Nah, nothing salacious.

Tucson changes more than any city I've ever lived in. Go away for a week--sometimes just for a weekend--and on your drive to your house on the day you return you might see a familiar business closed, a new one opened up, an old building demolished, a new one sprung up like spadefoot tads after a summer rain. So you can live in a near-constant state of anticipation, wondering what new place is going to move into the storefront that's recently been vacated and remodeled.

My thought process is remarkably constant. Hey, something new's going in. What do I hope it will be? A lesbian bar!

Then I drive another block or two and wonder why I always think I want that. We already have a serviceable dyke bar here, the Biz, not too far from the cozy abode. I've been in there maybe a dozen and a half times, hardly at all in the past couple of years. It's way too smoky--I mean, smoky to the point that you need to wash your hair a couple of times when you get home, and you might as well burn your clothes--and it's louder than I would prefer. It's a nightclub. Yeah, there are a couple of pool tables, but it's a nightclub. I want a bar. A bar with music, yes, but at a level that permits non-shouted conversation, without too much smoke, with some decent food to nibble on, quality beers on tap, and good coffee. In essence, I guess I want the bar that already exists a few blocks from my house, but for dykes.

Why?

What is it about explicit lesbian ownership or designated target clientele that is attractive? I've been happily partnered for the last five years, so it's not like I'm needing the one-stop-shopping assistance a bar might offer. I live in Tucson, where several woman-owned or at least woman-friendly businesses already thrive, yes, again, not too far from where I live. I can walk into Antigone Books, or Bentley's House of Coffee and Tea, or the Blue Willow, or any U of A women's basketball or softball game and be surrounded by enough dykes to get some feeling of community.

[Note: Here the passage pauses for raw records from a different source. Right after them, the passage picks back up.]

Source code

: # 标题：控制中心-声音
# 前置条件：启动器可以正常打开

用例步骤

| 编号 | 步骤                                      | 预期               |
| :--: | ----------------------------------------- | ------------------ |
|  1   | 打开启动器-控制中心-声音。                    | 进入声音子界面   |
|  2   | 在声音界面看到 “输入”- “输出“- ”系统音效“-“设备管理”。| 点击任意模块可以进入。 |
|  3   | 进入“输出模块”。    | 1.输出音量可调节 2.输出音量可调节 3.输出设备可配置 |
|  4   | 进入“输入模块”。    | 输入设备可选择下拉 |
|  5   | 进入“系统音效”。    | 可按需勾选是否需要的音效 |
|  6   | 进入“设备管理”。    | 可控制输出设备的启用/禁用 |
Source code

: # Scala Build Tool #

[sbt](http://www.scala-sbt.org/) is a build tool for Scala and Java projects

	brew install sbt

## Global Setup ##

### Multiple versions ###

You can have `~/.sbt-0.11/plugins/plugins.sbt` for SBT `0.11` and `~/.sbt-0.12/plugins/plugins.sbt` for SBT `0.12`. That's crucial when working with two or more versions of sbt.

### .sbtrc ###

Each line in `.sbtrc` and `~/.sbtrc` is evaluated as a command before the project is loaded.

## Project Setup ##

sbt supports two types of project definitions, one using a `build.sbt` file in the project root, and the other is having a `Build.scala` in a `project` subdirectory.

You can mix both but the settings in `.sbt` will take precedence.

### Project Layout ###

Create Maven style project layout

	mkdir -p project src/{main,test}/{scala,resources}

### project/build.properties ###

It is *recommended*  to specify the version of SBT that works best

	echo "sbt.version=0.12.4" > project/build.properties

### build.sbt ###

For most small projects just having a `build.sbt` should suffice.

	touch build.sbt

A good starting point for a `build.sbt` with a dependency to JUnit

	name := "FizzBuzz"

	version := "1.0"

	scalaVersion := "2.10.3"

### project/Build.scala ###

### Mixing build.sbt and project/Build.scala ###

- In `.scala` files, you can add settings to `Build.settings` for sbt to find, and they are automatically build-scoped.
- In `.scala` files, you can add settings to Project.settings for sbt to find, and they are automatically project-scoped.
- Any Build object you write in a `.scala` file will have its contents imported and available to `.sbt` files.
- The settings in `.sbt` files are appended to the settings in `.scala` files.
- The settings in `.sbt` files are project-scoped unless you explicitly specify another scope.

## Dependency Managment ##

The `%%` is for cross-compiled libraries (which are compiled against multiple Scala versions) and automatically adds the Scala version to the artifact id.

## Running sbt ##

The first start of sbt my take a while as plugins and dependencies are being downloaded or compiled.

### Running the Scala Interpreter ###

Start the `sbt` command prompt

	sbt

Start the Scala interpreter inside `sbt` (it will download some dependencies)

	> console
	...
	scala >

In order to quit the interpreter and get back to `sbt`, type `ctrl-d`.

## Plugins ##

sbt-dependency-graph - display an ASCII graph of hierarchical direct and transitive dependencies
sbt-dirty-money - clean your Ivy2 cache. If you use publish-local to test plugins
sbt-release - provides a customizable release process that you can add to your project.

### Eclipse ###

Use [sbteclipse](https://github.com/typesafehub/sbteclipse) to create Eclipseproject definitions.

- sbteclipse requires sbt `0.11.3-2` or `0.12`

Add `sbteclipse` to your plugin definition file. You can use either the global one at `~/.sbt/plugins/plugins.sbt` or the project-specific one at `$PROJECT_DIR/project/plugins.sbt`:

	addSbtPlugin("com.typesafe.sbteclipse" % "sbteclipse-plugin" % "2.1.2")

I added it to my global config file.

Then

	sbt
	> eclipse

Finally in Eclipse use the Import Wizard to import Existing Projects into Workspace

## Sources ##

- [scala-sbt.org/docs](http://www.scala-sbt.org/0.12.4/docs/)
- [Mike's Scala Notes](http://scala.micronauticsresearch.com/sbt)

But it's never the same concentration of big numbers in a small space that you see at the Biz. Sometimes I simply long for that kind of demographic in a well-lit, mellow atmosphere with breathable air. I don't know how often I'd go to, say, a lesbian cafe for lunch or to sit and read. There is a coffee shop down on 4th Avenue, Rainbow Planet, that I dropped into a few times after I first came out, but, at least in those days, it was sparsely populated and was mainly guys.

Just knowing it's there would be the point, I think.